Thursday, 8th August 2024
To guardian.ng
Search
Breaking News:

DFIs, govts urged to de-risk private investments in EMDE

By Waliat Musa
08 August 2024   |   4:00 am
The International Energy Agency (IEA) has called on Development Finance Institutions (DFIs) and governments to better utilise capital to de-risk private investments in Emerging Markets and Developing Economies (EMDE).

The International Energy Agency (IEA) has called on Development Finance Institutions (DFIs) and governments to better utilise capital to de-risk private investments in Emerging Markets and Developing Economies (EMDE).

This recommendation comes amidst the recent World Energy Investment report (WEI), which underscored the imbalances in capital flows, with 85 per cent of today’s clean energy projects in advanced economies.

The report acknowledged that DFIs can play a vital role in stimulating more of these projects in EMDE, helping to attract larger volumes of private capital.

“It is crucial for DFIs and for local governments to work towards better utilisation of capital to de-risk private investments in EMDE, especially for lower-income countries. Joint efforts are needed to create enabling environments that attract and sustain private investment, fostering long-term, sustainable development,” says IEA

IEA pointed out in its analysis that DFIs account for only around one per cent of total financing for energy sector investment, but their importance goes well beyond this relatively small share.

It stressed that beyond funding specific projects, DFIs play a crucial role in enabling investments by providing sector-specific policy support or technical assistance which lay the groundwork for long-term, transformative changes in emerging markets.

It will be recalled that recently, Nigeria’s Minister of Industry, Trade and Investment, Dr Doris Uzoka-Anite, told the Bank of Industry (BoI) and DFIs in the country to provide adequate funding for emerging sectors of the economy.

She added that emerging sectors, such as renewable energy, biotechnology, information technology, sustainable agriculture, and culture sector, represent the future of our global economy.

Uzoka-Anite mentioned that the initial challenges, uncertain returns and risks were the reasons traditional financial institutions often get reluctant to invest in emerging sectors.

“These sectors are not only poised to generate sufficient economic value, but also address some of the most pressing challenges of our time, including climate change, infrastructure, food security, and health, which the present government of President Bola Tinubu is confronting,” she said.

Energy Economist, Kelvin Emmanuel told The Guardian that the loans are structured with an additional risk premium that ends up being nearly twice the single-digit secured overnight financing rate charged for DFI loans globally.

“The one primary reason I’m not particularly impressed with DFI, especially upstream financing in Africa, is because of the reserve-based lending model that favors the creditors and middlemen facilitators over the borrower,” he said.

IEA analysis highlighted the need for scaling up clean energy investments, particularly in EMDE, emphasised that while the overall capital structure in the global energy sector has a relatively equal balance of debt and equity financing, debt instruments account for over 90 per cent of DFI financing, followed by small amounts of grants and even less equity.
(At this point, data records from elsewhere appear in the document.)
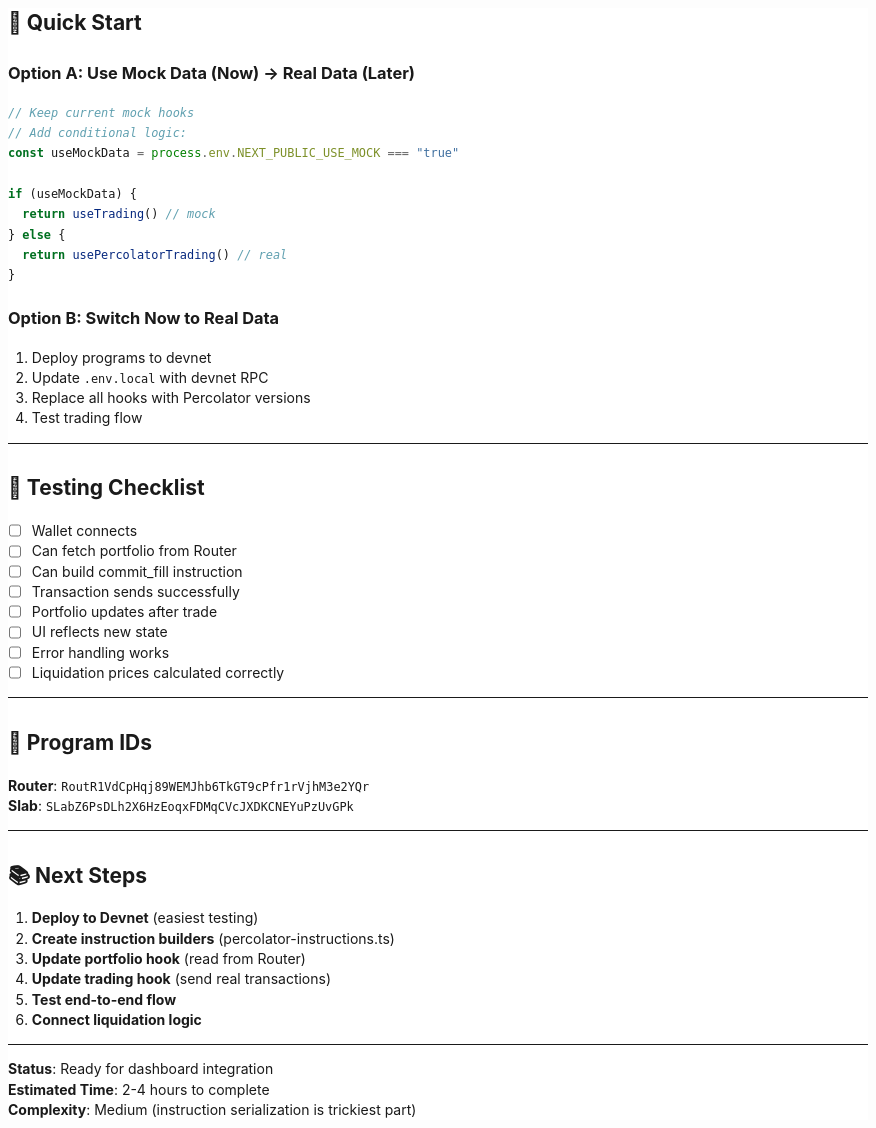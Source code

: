 
## 🚀 Quick Start

### Option A: Use Mock Data (Now) → Real Data (Later)

```typescript
// Keep current mock hooks
// Add conditional logic:
const useMockData = process.env.NEXT_PUBLIC_USE_MOCK === "true"

if (useMockData) {
  return useTrading() // mock
} else {
  return usePercolatorTrading() // real
}
```

### Option B: Switch Now to Real Data

1. Deploy programs to devnet
2. Update `.env.local` with devnet RPC
3. Replace all hooks with Percolator versions
4. Test trading flow

---

## 🧪 Testing Checklist

- [ ] Wallet connects
- [ ] Can fetch portfolio from Router
- [ ] Can build commit_fill instruction
- [ ] Transaction sends successfully
- [ ] Portfolio updates after trade
- [ ] UI reflects new state
- [ ] Error handling works
- [ ] Liquidation prices calculated correctly

---

## 🔗 Program IDs

**Router**: `RoutR1VdCpHqj89WEMJhb6TkGT9cPfr1rVjhM3e2YQr`  
**Slab**: `SLabZ6PsDLh2X6HzEoqxFDMqCVcJXDKCNEYuPzUvGPk`

---

## 📚 Next Steps

1. **Deploy to Devnet** (easiest testing)
2. **Create instruction builders** (percolator-instructions.ts)
3. **Update portfolio hook** (read from Router)
4. **Update trading hook** (send real transactions)
5. **Test end-to-end flow**
6. **Connect liquidation logic**

---

**Status**: Ready for dashboard integration  
**Estimated Time**: 2-4 hours to complete  
**Complexity**: Medium (instruction serialization is trickiest part)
According to the report, their high reliance on debt instruments is driven by the need to ensure financial sustainability, manage risk, and leverage limited capital for significant impact which reflects both the strategic priorities and the operational constraints within which DFIs operate.

“By sharing risks with private investors and enhancing project viability through the use of concessional loans, guarantees, technical assistance and co-investment opportunities, DFIs mitigate challenges unique to EMDE. Moreover, they partner with the public sector to catalyse private-sector investments,

“In the past decade, DFI financing for clean energy is more than four times that of fossil fuels, with over half of the clean energy investments provided in a more concessional form of financing,” it stated.

The energy agency added that the development mandates pursued by DFIs are also visible in the mix of different financial instruments for each region as Sub-Saharan Africa, not only receives the largest amount of DFI financing but also has the highest Official Development Assistance (ODA)3 to Other Official Flows4 (OOF) ratio, with a significantly large amount of grants and higher than average equity.